Credit: Newsday / Rachelle Blidner

Dering Harbor may be the state’s tiniest village, but it has some big drama.

Residents said they have become increasingly frustrated by alleged nepotism and cronyism on the village’s boards, and the tranquillity they value in the quarter-square-mile Shelter Island enclave — with 11 full-time residents, 39 houses, private docks and expansive waterfront views — has given way to tumult.

Since July, three mayors cycled through office in two weeks. A trio of incumbent trustees was ousted in June’s election, when nearly all of the village’s 81 registered voters favored candidates waging a write-in campaign. The village clerk — one of only three paid village employees — and a freelance bookkeeper both recently resigned. Even the woman who regularly cleaned Village Hall quit.

Residents and officials said the changes stem from discontent over nepotism, a lack of transparency and a property dispute over small strips of land on two residential lawns. The village has an annual budget of about $335,000 and provides few services other than water treatment and road management. Residents do not have to live in the village full time to register to vote or serve on boards.

“Because we’re so small, these things get magnified,” said Patrick Parcells, a resident who ran for mayor in 2014 and was defeated in a runoff.

Things began to escalate on June 20, when incumbent trustees Heather Brownlie, Kirk Ressler and Richard Smith were unseated by challengers Ari Benacerraf, Elizabeth “Betsy” Morgan and Karen Kelsey.

By July 1, Mayor Tim Hogue had resigned after 25 years in the unpaid position. Ressler, who was appointed in 2016 to the village board, whose members are also unpaid, was named interim mayor by the lame-duck board.

Residents are involved in a property dispute with the Village...

Residents are involved in a property dispute with the Village of Dering Harbor over a 25-foot strip of land in front of a Shore Road house, seen here on Tuesday, Aug. 1, 2017. Credit: Newsday / Rachelle Blidner

Within two weeks, Ressler resigned when the new board took office and was replaced by John Colby Jr., the sole trustee whose seat had not been up for election. His vacant seat is expected to be filled at a village meeting Saturday. Colby is responsible for paying the bills and keeping the municipality running in the absence of clerk Laura Hildreth, bookkeeper Wendy Kunst and cleaner Julia English.

Hildreth, a Southampton Town resident who worked for the village once a week for nine years, said she left when “the new guard” came in.

“I was especially upset to see what happened to that little community,” she said, referring to the recent contentious elections.

Ressler and Kunst could not be reached for comment. Hogue, Brownlie, Kelsey and English did not respond to requests for comment.

Morgan said in an email that she plans to “work toward a stronger community of neighbors, where we can resolve our differences in a fair and friendly, open way.”

Most trustees have also served on the village’s other boards. Colby is on the planning board and architectural review board, and Hogue is a member of the zoning board of appeals.

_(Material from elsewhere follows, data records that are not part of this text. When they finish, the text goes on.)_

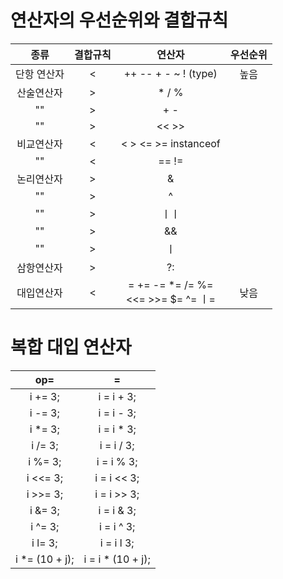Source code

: # 연산자의 우선순위와 결합규칙

종류|결합규칙|연산자|우선순위|
:---:|:---:|:---:|:---:
단항 연산자 | < | ++ -- + - ~ ! (type) | 높음
산술연산자 | > | * / % | 
"" | > | + - | 
"" | > | << >> |
비교연산자 | < | < > <= >= instanceof |
"" | < | == != |
논리연산자 | > | &
"" | > | ^
"" | > | ㅣㅣ
"" | > | &&
"" | > | ㅣ
삼항연산자 | > | ?:
대입연산자 | < | = += -= *= /= %= <br> <<= >>= $= ^= ㅣ= | 낮음


# 복합 대입 연산자
op= | =
:---:|:---:
i += 3; | i = i + 3;
i -= 3; | i = i - 3;
i *= 3; | i = i * 3;
i /= 3; | i = i / 3;
i %= 3; | i = i % 3;
i <<= 3; | i = i << 3;
i >>= 3; | i = i >> 3;
i &= 3; | i = i & 3;
i ^= 3; | i = i ^ 3;
i l= 3; | i = i l 3;
i *= (10 + j); | i = i * (10 + j);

Hogue’s wife, two former trustees’ spouses and a former trustee’s mother all served on either the planning board, architectural review board or zoning board of appeals while their relatives were village officials.

Ken Walker, an architect and member of the architectural review board, said “there’s not enough people to go around” to fill all those slots. He recently resigned from the planning board.

Colby echoed that sentiment. When new residents started moving in, they resented the governance structure, said Colby, who grew up in Glen Cove. “In the past, that was a necessity, but the new people felt disenfranchised,” he said.

Residents said the last straw came from a protracted lawsuit filed by Alfredo Paredes, executive vice president of Ralph Lauren, and his husband, Brad Goldfarb, a writer, who purchased a waterfront home on Shore Road next door to Hogue’s house in 2013.

The couple sued the village in December 2015, alleging they could not build a front porch because officials said they did not own a 25-foot strip of land on their front lawn. Martha Baker, a landscape architect and former fashion director for New York magazine, joined their lawsuit following a similar dispute over a 15-foot parcel in front of her house.

Colby and Linda Margolin, the homeowners’ attorney, said they expect the lawsuit will be resolved with the new board members in power.

Village attorney Joseph Prokop did not respond to a request for comment.

“We’re a small village, so if we make a mistake and get sued and have a big judgment or something, we all have to pay,” said Parcells, the former mayoral candidate and a retired Wall Street banker.